ECLI:NL:RVS:2005:AT3730
Raad van State
- Hoger beroep
- K. Brink
- W.C.E. Hammerstein-Schoonderwoerd
- Ch.W. Mouton
- Rechtspraak.nl
Toewijzing van broeikasgasemissierechten en niet-ontvankelijkheid van beroep
In deze zaak gaat het om de toewijzing van broeikasgasemissierechten voor de planperiode 2005 tot en met 2007 door de Staatssecretaris van Volkshuisvesting, Ruimtelijke Ordening en Milieubeheer en de Minister van Economische Zaken. Bij besluit van 21 oktober 2004, kenmerk KVI/2004101123, zijn deze rechten toegewezen aan inrichtingen die vallen onder het systeem van de handel in broeikasgasemissierechten. Dit besluit is op 22 en 25 oktober 2004 aan belanghebbenden toegezonden, en de kennisgeving is op 25 oktober 2004 gepubliceerd in de Staatscourant.
Appellante heeft op 1 december 2004 beroep ingesteld tegen dit besluit, welke op 2 december 2004 bij de Raad van State is ingekomen. Verweerders hebben op 27 januari 2005 een verweerschrift ingediend, gevolgd door een nader verweerschrift op 10 februari 2005. De zaak is op 22 februari 2005 ter zitting behandeld, waarbij zowel appellante als verweerders zich hebben laten vertegenwoordigen.
De Raad van State heeft overwogen dat appellante € 273,00 aan griffierecht verschuldigd was voor het door haar ingestelde beroep.
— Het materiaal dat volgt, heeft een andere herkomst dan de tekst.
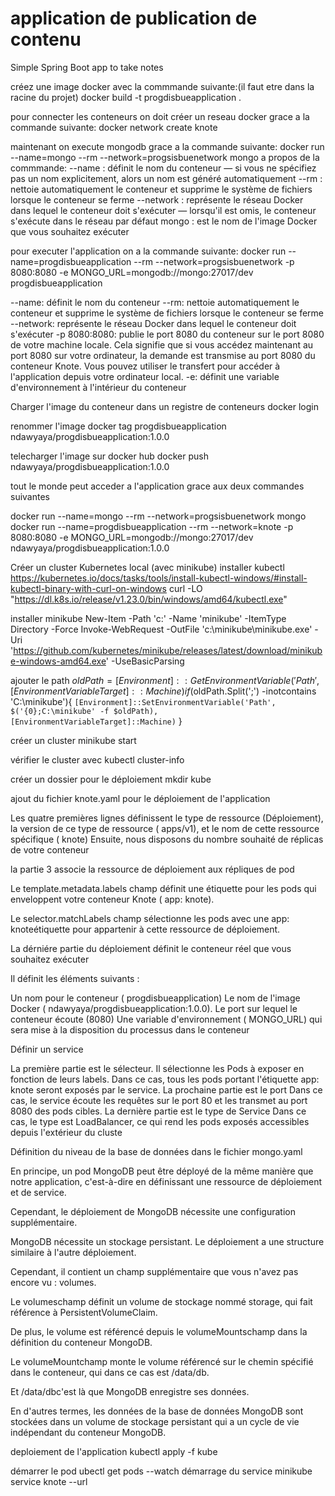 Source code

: # application de publication de contenu
Simple Spring Boot app to take notes

créez une image docker avec la commmande suivante:(il faut etre dans la racine du projet)
docker build -t progdisbueapplication .

pour connecter les conteneurs on doit créer un reseau docker grace a la commande suivante:
docker network create knote

maintenant on execute mongodb grace a la commande suivante:
docker run --name=mongo --rm --network=progsisbuenetwork mongo
a propos de la commmande:
--name : définit le nom du conteneur — si vous ne spécifiez pas un nom explicitement, alors un nom est généré automatiquement
--rm : nettoie automatiquement le conteneur et supprime le système de fichiers lorsque le conteneur se ferme
--network : représente le réseau Docker dans lequel le conteneur doit s'exécuter — lorsqu'il est omis, le conteneur s'exécute dans le réseau par défaut
mongo : est le nom de l'image Docker que vous souhaitez exécuter
 
pour executer l'application on a la commande suivante:
docker run --name=progdisbueapplication --rm --network=progsisbuenetwork -p 8080:8080 -e MONGO_URL=mongodb://mongo:27017/dev progdisbueapplication

--name: définit le nom du conteneur
--rm: nettoie automatiquement le conteneur et supprime le système de fichiers lorsque le conteneur se ferme
--network: représente le réseau Docker dans lequel le conteneur doit s'exécuter
-p 8080:8080: publie le port 8080 du conteneur sur le port 8080 de votre machine locale. Cela signifie que si vous accédez maintenant au port 8080 sur votre ordinateur, la demande est transmise au port 8080 du conteneur Knote. Vous pouvez utiliser le transfert pour accéder à l'application depuis votre ordinateur local.
-e: définit une variable d'environnement à l'intérieur du conteneur

Charger l'image du conteneur dans un registre de conteneurs
docker login

renommer l'image
docker tag progdisbueapplication ndawyaya/progdisbueapplication:1.0.0

telecharger l'image sur docker hub
docker push ndawyaya/progdisbueapplication:1.0.0

tout le monde peut acceder a l'application grace aux deux commandes suivantes

docker run --name=mongo --rm --network=progsisbuenetwork mongo
docker run --name=progdisbueapplication --rm --network=knote -p 8080:8080 -e MONGO_URL=mongodb://mongo:27017/dev ndawyaya/progdisbueapplication:1.0.0

Créer un cluster Kubernetes local (avec minikube)
installer kubectl
https://kubernetes.io/docs/tasks/tools/install-kubectl-windows/#install-kubectl-binary-with-curl-on-windows
curl -LO "https://dl.k8s.io/release/v1.23.0/bin/windows/amd64/kubectl.exe"

installer minikube
New-Item -Path 'c:\' -Name 'minikube' -ItemType Directory -Force
Invoke-WebRequest -OutFile 'c:\minikube\minikube.exe' -Uri 'https://github.com/kubernetes/minikube/releases/latest/download/minikube-windows-amd64.exe' -UseBasicParsing

ajouter le path
$oldPath = [Environment]::GetEnvironmentVariable('Path', [EnvironmentVariableTarget]::Machine)
if ($oldPath.Split(';') -inotcontains 'C:\minikube'){ `
  [Environment]::SetEnvironmentVariable('Path', $('{0};C:\minikube' -f $oldPath), [EnvironmentVariableTarget]::Machine) `
}

créer un cluster
minikube start

vérifier le cluster avec
kubectl cluster-info

créer un dossier pour le déploiement 
mkdir kube


ajout du fichier knote.yaml pour le déploiement de l'application

Les quatre premières lignes définissent le type de ressource (Déploiement), 
la version de ce type de ressource ( apps/v1), et le nom de cette ressource spécifique ( knote) 
Ensuite, nous disposons du nombre souhaité de réplicas de votre conteneur

la partie 3 associe la ressource de déploiement aux répliques de pod

Le template.metadata.labels champ définit une étiquette pour les pods qui enveloppent votre conteneur Knote ( app: knote).

Le selector.matchLabels champ sélectionne les pods avec une app: knoteétiquette pour appartenir à cette ressource de déploiement.

La dérniére partie du déploiement définit le conteneur réel que vous souhaitez exécuter

Il définit les éléments suivants :

Un nom pour le conteneur ( progdisbueapplication)
Le nom de l'image Docker ( ndawyaya/progdisbueapplication:1.0.0).
Le port sur lequel le conteneur écoute (8080)
Une variable d'environnement ( MONGO_URL) qui sera mise à la disposition du processus dans le conteneur


Définir un service

La première partie est le sélecteur.
Il sélectionne les Pods à exposer en fonction de leurs labels.
Dans ce cas, tous les pods portant l'étiquette app: knote seront exposés par le service.
La prochaine partie est le port
Dans ce cas, le service écoute les requêtes sur le port 80 et les transmet au port 8080 des pods cibles.
La dernière partie est le type de Service
Dans ce cas, le type est LoadBalancer, ce qui rend les pods exposés accessibles depuis l'extérieur du cluste

Définition du niveau de la base de données
dans le fichier mongo.yaml

En principe, un pod MongoDB peut être déployé de la même manière que notre application, c'est-à-dire en définissant une ressource de déploiement et de service.

Cependant, le déploiement de MongoDB nécessite une configuration supplémentaire.



MongoDB nécessite un stockage persistant.
Le déploiement a une structure similaire à l'autre déploiement.

Cependant, il contient un champ supplémentaire que vous n'avez pas encore vu : volumes.

Le volumeschamp définit un volume de stockage nommé storage, qui fait référence à PersistentVolumeClaim.

De plus, le volume est référencé depuis le volumeMountschamp dans la définition du conteneur MongoDB.

Le volumeMountchamp monte le volume référencé sur le chemin spécifié dans le conteneur, qui dans ce cas est /data/db.

Et /data/dbc'est là que MongoDB enregistre ses données.

En d'autres termes, les données de la base de données MongoDB sont stockées 
dans un volume de stockage persistant qui a un cycle de vie indépendant du conteneur MongoDB.


deploiement de l'application 
kubectl apply -f kube

démarrer le pod
ubectl get pods --watch
démarrage du service
minikube service knote --url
Volgens artikel 8:41, tweede lid, van de Algemene wet bestuursrecht dient het griffierecht binnen vier weken na de mededeling van de verschuldigdheid te zijn voldaan, anders wordt het beroep niet-ontvankelijk verklaard. Appellante is op 7 december 2004 per aangetekende brief gewezen op deze verplichting, maar heeft het griffierecht niet tijdig voldaan. De Raad van State concludeert dat er geen feiten of omstandigheden zijn die erop wijzen dat appellante niet in verzuim is geweest.
Daarom heeft de Raad van State het beroep niet-ontvankelijk verklaard en is er geen aanleiding voor een proceskostenveroordeling. De uitspraak is gedaan in naam der Koningin en openbaar uitgesproken op 8 april 2005.